Centrale Raad van Beroep
In deze zaak heeft de Centrale Raad van Beroep op 18 augustus 2021 uitspraak gedaan in hoger beroep tegen een eerdere uitspraak van de rechtbank Rotterdam. De appellant, die een prestatiebeurs voor beroepsonderwijs had ontvangen, verzocht om omzetting van deze beurs in een gift vanwege medische omstandigheden die hem zouden hebben belet zijn opleiding op niveau 3 of 4 af te ronden. De minister van Onderwijs, Cultuur en Wetenschap had dit verzoek afgewezen, omdat de medische omstandigheden volgens de minister tijdelijk van aard waren en niet voldeden aan de criteria voor omzetting.
De appellant had van april 2011 tot september 2013 en van februari 2014 tot februari 2015 een prestatiebeurs ontvangen. In 2017 diende hij een verzoek in om de beurs om te zetten in een gift, onderbouwd door medische informatie van zijn huisarts. De minister concludeerde echter, op basis van rapporten van zijn medisch adviseur, dat er geen sprake was van structurele medische omstandigheden die de appellant belemmerden om zijn opleiding binnen de diplomatermijn af te ronden.

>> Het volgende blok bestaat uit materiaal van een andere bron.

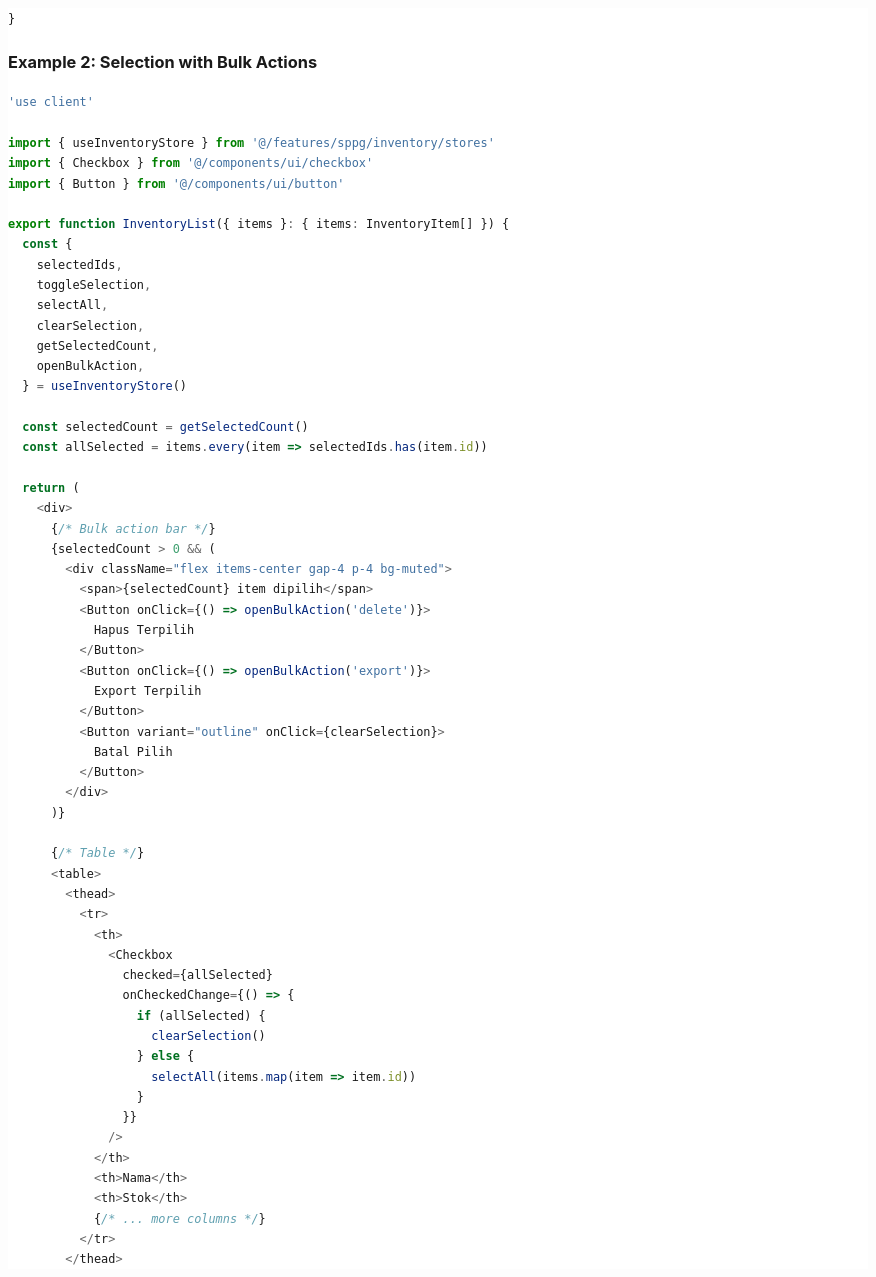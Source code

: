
 ```typescript
}
```

### Example 2: Selection with Bulk Actions
```typescript
'use client'

import { useInventoryStore } from '@/features/sppg/inventory/stores'
import { Checkbox } from '@/components/ui/checkbox'
import { Button } from '@/components/ui/button'

export function InventoryList({ items }: { items: InventoryItem[] }) {
  const {
    selectedIds,
    toggleSelection,
    selectAll,
    clearSelection,
    getSelectedCount,
    openBulkAction,
  } = useInventoryStore()
  
  const selectedCount = getSelectedCount()
  const allSelected = items.every(item => selectedIds.has(item.id))
  
  return (
    <div>
      {/* Bulk action bar */}
      {selectedCount > 0 && (
        <div className="flex items-center gap-4 p-4 bg-muted">
          <span>{selectedCount} item dipilih</span>
          <Button onClick={() => openBulkAction('delete')}>
            Hapus Terpilih
          </Button>
          <Button onClick={() => openBulkAction('export')}>
            Export Terpilih
          </Button>
          <Button variant="outline" onClick={clearSelection}>
            Batal Pilih
          </Button>
        </div>
      )}
      
      {/* Table */}
      <table>
        <thead>
          <tr>
            <th>
              <Checkbox
                checked={allSelected}
                onCheckedChange={() => {
                  if (allSelected) {
                    clearSelection()
                  } else {
                    selectAll(items.map(item => item.id))
                  }
                }}
              />
            </th>
            <th>Nama</th>
            <th>Stok</th>
            {/* ... more columns */}
          </tr>
        </thead>
```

De rechtbank bevestigde het standpunt van de minister, en de appellant ging in hoger beroep. De Centrale Raad van Beroep oordeelde dat de minister zich terecht had gebaseerd op de adviezen van de medisch adviseur, die zorgvuldig tot stand waren gekomen. De Raad concludeerde dat de appellant niet had aangetoond dat de medische situatie onjuist was ingeschat en dat hij in staat was om binnen de gestelde termijn een diploma te behalen. Het verzoek om schadevergoeding werd eveneens afgewezen.